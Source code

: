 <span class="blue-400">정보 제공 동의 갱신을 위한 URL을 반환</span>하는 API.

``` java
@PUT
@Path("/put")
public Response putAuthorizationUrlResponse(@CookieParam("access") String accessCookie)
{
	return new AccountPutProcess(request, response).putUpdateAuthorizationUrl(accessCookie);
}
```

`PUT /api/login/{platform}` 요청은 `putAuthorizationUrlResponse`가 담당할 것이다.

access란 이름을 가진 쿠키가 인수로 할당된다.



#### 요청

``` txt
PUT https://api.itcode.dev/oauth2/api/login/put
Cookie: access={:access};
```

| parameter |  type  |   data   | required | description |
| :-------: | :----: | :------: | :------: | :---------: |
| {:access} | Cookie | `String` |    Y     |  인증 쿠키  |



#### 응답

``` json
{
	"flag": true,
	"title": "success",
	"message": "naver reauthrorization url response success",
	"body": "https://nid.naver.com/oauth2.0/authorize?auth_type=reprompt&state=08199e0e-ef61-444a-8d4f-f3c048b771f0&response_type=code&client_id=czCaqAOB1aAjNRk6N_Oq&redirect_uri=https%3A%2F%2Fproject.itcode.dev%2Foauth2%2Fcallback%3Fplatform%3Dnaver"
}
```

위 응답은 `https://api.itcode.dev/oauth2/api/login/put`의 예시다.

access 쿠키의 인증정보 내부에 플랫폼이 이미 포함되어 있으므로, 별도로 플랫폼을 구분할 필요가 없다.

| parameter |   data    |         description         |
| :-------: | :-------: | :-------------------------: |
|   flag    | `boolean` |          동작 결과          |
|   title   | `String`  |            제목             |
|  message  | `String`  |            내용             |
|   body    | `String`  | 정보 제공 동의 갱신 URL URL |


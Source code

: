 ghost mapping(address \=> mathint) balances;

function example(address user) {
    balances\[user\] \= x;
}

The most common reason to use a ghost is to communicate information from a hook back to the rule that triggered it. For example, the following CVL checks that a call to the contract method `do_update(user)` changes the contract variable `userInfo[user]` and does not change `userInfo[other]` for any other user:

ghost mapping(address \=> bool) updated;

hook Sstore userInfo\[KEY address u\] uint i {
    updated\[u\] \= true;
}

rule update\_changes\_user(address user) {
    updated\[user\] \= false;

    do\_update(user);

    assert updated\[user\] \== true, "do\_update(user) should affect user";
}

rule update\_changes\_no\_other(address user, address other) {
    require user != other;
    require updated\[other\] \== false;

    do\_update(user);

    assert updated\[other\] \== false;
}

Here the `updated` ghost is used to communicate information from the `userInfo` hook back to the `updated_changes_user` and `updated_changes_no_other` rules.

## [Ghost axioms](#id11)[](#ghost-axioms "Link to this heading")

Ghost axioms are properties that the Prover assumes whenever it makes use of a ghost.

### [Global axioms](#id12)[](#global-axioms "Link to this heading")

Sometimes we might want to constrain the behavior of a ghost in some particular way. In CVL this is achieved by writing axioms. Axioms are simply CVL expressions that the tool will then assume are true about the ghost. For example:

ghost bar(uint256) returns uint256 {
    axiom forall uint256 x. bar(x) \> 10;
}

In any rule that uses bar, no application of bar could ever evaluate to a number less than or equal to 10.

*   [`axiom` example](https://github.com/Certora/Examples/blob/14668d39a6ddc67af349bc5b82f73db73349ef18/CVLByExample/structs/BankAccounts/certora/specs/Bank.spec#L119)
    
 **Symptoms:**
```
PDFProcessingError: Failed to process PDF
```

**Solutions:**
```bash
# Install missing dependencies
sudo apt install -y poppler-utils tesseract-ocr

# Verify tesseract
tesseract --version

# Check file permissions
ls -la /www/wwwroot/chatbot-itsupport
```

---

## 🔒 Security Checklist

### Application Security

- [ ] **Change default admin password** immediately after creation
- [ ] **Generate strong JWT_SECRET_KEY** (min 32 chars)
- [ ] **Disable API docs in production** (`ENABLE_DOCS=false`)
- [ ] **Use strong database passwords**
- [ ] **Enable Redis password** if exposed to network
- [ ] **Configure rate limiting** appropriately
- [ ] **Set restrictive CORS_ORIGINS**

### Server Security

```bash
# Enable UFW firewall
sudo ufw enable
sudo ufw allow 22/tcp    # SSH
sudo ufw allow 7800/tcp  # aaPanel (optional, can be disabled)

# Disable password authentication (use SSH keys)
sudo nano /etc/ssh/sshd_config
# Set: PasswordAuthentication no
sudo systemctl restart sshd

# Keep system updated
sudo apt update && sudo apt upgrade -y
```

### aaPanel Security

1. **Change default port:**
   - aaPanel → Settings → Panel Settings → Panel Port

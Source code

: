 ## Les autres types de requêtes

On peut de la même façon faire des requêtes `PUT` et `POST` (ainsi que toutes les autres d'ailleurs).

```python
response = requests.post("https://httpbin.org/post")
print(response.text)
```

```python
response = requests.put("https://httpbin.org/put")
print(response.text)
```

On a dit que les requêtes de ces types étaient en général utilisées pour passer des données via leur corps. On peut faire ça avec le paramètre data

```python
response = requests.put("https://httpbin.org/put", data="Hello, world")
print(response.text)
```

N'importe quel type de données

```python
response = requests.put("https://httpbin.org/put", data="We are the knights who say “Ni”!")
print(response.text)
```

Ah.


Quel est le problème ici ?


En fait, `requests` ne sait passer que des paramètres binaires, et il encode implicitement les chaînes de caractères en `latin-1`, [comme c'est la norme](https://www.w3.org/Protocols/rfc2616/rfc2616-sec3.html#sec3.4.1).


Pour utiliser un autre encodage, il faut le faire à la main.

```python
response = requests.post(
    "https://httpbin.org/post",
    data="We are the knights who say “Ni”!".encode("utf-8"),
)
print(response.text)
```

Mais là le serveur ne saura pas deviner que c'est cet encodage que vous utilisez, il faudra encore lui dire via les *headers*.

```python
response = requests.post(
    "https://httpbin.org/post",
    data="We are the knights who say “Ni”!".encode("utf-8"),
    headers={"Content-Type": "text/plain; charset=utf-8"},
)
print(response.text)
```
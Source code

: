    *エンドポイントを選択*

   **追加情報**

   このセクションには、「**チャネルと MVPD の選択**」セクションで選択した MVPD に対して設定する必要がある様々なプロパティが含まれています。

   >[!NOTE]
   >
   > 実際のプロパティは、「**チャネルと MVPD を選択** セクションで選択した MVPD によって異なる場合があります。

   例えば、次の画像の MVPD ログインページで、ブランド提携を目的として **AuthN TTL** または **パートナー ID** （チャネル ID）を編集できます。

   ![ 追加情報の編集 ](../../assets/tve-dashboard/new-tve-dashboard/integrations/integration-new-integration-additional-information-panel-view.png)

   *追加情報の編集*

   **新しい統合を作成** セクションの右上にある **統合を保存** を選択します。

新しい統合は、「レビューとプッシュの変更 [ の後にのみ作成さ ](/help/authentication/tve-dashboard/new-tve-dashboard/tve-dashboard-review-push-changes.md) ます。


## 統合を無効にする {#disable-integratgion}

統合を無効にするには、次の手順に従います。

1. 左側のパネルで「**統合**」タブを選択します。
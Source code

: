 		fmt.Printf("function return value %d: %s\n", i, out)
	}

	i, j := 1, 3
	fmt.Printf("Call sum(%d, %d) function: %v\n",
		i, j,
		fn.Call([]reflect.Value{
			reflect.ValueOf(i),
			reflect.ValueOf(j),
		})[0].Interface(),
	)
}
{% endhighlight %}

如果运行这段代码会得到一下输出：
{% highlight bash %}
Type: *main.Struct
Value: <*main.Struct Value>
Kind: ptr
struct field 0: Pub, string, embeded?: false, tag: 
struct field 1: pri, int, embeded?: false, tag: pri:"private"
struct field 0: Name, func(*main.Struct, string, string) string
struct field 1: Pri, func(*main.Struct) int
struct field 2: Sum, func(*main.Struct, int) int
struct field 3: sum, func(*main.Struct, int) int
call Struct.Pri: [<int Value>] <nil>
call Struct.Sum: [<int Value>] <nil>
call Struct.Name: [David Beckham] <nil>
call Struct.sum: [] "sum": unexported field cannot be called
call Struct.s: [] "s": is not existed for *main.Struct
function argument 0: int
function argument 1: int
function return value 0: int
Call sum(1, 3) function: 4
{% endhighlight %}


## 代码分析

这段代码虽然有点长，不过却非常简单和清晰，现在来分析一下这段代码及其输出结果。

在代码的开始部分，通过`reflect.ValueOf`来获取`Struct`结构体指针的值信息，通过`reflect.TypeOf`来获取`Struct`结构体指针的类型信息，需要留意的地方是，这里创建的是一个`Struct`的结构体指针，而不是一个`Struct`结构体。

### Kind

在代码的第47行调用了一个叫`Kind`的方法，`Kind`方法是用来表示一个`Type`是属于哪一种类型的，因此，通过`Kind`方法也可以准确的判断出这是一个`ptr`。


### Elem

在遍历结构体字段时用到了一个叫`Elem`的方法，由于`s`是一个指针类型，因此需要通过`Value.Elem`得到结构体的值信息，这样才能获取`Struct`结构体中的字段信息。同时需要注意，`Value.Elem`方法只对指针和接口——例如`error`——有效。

**Problem details:** The answer must hold exactly the lines of the entries above, from the first line through the line that contains "require user != other;", and no others.

**Completed task:**
Source code

: <span class="blue-400">정보 제공 동의 갱신을 위한 URL을 반환</span>하는 API.

``` java
@PUT
@Path("/put")
public Response putAuthorizationUrlResponse(@CookieParam("access") String accessCookie)
{
	return new AccountPutProcess(request, response).putUpdateAuthorizationUrl(accessCookie);
}
```

`PUT /api/login/{platform}` 요청은 `putAuthorizationUrlResponse`가 담당할 것이다.

access란 이름을 가진 쿠키가 인수로 할당된다.



#### 요청

``` txt
PUT https://api.itcode.dev/oauth2/api/login/put
Cookie: access={:access};
```

| parameter |  type  |   data   | required | description |
| :-------: | :----: | :------: | :------: | :---------: |
| {:access} | Cookie | `String` |    Y     |  인증 쿠키  |



#### 응답

``` json
{
	"flag": true,
	"title": "success",
	"message": "naver reauthrorization url response success",
	"body": "https://nid.naver.com/oauth2.0/authorize?auth_type=reprompt&state=08199e0e-ef61-444a-8d4f-f3c048b771f0&response_type=code&client_id=czCaqAOB1aAjNRk6N_Oq&redirect_uri=https%3A%2F%2Fproject.itcode.dev%2Foauth2%2Fcallback%3Fplatform%3Dnaver"
}
```

위 응답은 `https://api.itcode.dev/oauth2/api/login/put`의 예시다.

access 쿠키의 인증정보 내부에 플랫폼이 이미 포함되어 있으므로, 별도로 플랫폼을 구분할 필요가 없다.

| parameter |   data    |         description         |
| :-------: | :-------: | :-------------------------: |
|   flag    | `boolean` |          동작 결과          |
|   title   | `String`  |            제목             |
|  message  | `String`  |            내용             |
|   body    | `String`  | 정보 제공 동의 갱신 URL URL |


Source code

: ghost mapping(address \=> mathint) balances;

function example(address user) {
    balances\[user\] \= x;
}

The most common reason to use a ghost is to communicate information from a hook back to the rule that triggered it. For example, the following CVL checks that a call to the contract method `do_update(user)` changes the contract variable `userInfo[user]` and does not change `userInfo[other]` for any other user:

ghost mapping(address \=> bool) updated;

hook Sstore userInfo\[KEY address u\] uint i {
    updated\[u\] \= true;
}

rule update\_changes\_user(address user) {
    updated\[user\] \= false;

    do\_update(user);

    assert updated\[user\] \== true, "do\_update(user) should affect user";
}

rule update\_changes\_no\_other(address user, address other) {
    require user != other;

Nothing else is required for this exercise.